START Data to process

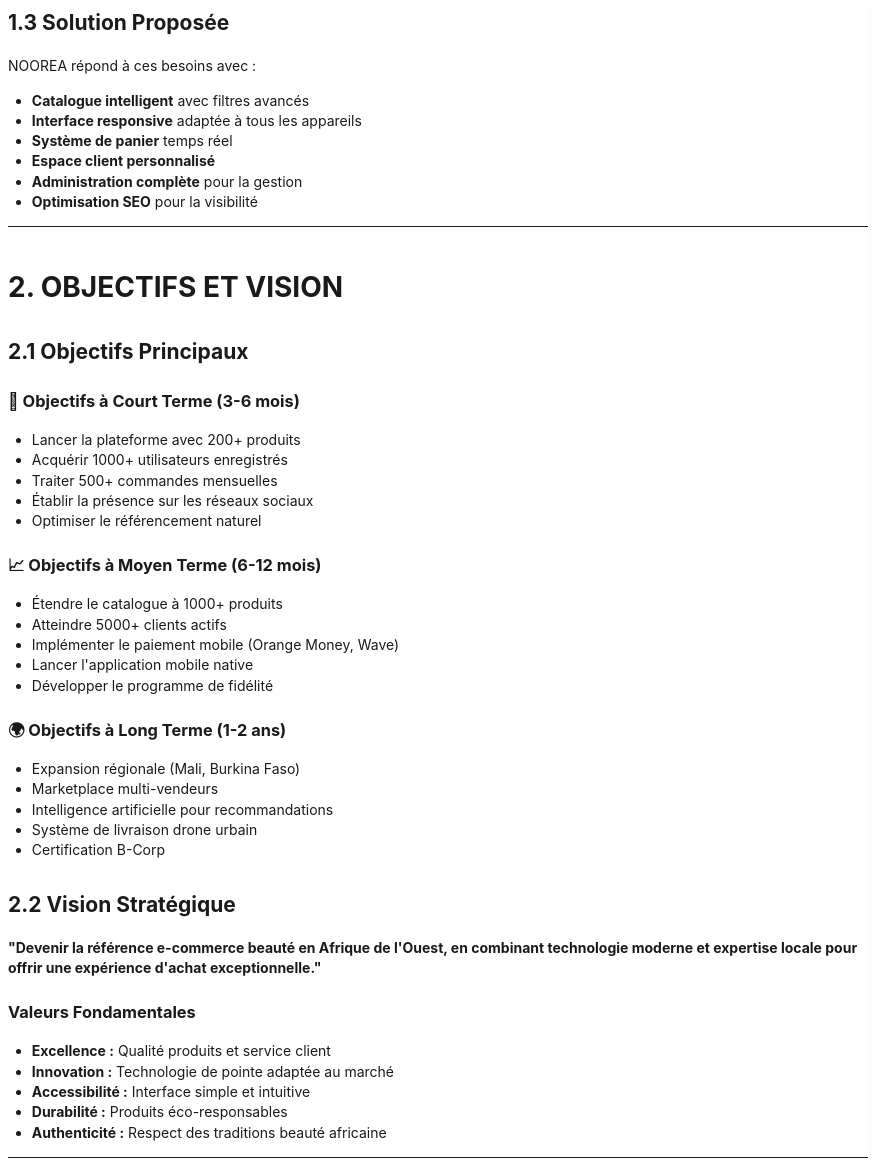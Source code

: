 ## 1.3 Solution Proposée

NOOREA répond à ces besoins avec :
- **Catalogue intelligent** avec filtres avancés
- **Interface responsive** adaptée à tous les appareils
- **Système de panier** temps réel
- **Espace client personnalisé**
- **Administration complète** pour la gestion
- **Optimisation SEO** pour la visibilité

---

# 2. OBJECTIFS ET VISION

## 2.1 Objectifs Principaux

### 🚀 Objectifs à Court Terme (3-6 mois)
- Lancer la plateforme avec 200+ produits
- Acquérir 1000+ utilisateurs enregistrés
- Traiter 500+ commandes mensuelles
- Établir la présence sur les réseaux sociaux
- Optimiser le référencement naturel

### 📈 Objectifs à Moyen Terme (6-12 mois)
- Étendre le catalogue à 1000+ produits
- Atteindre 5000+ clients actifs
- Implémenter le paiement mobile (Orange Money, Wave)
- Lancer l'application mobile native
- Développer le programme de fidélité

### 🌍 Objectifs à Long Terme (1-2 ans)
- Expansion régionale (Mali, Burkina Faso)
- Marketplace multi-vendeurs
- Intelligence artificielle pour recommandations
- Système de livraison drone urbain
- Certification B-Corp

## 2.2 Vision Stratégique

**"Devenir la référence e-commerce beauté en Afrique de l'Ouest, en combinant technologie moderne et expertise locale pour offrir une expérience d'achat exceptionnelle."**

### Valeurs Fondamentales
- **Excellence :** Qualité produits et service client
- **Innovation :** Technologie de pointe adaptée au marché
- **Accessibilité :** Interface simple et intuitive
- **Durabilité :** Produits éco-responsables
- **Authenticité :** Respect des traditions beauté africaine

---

END Data to process
START Data to process

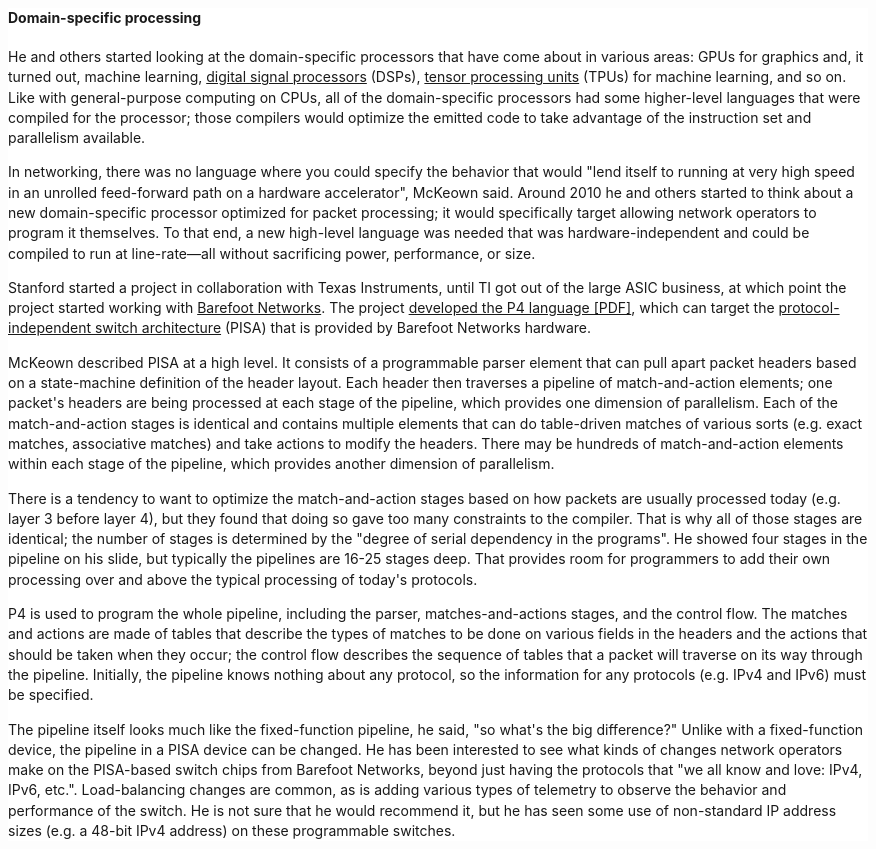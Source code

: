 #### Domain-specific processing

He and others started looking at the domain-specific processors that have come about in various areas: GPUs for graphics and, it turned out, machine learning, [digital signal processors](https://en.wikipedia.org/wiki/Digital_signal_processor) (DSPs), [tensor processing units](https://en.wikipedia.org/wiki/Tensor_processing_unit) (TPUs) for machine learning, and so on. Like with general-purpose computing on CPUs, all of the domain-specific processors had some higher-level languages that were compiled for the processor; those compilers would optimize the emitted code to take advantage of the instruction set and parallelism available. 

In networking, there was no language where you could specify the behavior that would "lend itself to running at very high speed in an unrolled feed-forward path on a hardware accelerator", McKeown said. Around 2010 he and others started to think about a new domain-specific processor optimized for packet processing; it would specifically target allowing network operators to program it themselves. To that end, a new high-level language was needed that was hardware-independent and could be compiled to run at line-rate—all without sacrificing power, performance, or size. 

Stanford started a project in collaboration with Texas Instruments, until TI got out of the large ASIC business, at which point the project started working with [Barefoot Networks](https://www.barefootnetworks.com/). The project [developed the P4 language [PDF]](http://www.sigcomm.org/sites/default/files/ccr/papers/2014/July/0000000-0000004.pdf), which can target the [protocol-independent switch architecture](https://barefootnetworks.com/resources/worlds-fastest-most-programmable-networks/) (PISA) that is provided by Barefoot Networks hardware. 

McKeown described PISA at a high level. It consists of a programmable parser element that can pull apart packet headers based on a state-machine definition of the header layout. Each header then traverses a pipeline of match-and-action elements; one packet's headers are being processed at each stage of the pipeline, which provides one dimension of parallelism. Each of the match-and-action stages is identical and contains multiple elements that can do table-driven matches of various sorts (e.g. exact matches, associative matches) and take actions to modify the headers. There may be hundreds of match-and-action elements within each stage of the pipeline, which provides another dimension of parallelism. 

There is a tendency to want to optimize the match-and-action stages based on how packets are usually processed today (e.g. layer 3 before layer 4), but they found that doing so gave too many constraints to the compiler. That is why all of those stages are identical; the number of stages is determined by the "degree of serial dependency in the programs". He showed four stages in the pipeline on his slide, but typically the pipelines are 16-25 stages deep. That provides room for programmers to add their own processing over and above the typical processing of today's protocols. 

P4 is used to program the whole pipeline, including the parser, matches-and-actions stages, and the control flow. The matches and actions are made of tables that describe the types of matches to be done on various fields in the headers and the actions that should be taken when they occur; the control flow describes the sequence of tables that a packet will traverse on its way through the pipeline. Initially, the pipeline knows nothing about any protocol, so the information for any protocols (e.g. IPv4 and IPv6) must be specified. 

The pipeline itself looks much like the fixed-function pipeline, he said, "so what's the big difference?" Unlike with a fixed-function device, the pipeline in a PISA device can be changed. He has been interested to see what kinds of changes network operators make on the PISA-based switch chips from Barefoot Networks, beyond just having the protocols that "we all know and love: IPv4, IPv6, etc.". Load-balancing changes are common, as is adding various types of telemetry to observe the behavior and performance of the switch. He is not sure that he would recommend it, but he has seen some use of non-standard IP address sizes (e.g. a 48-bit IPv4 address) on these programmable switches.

END Data to process

Exercise objective: How many lines in the listing contain "mobile"? Answer with the number alone.

Task result: 2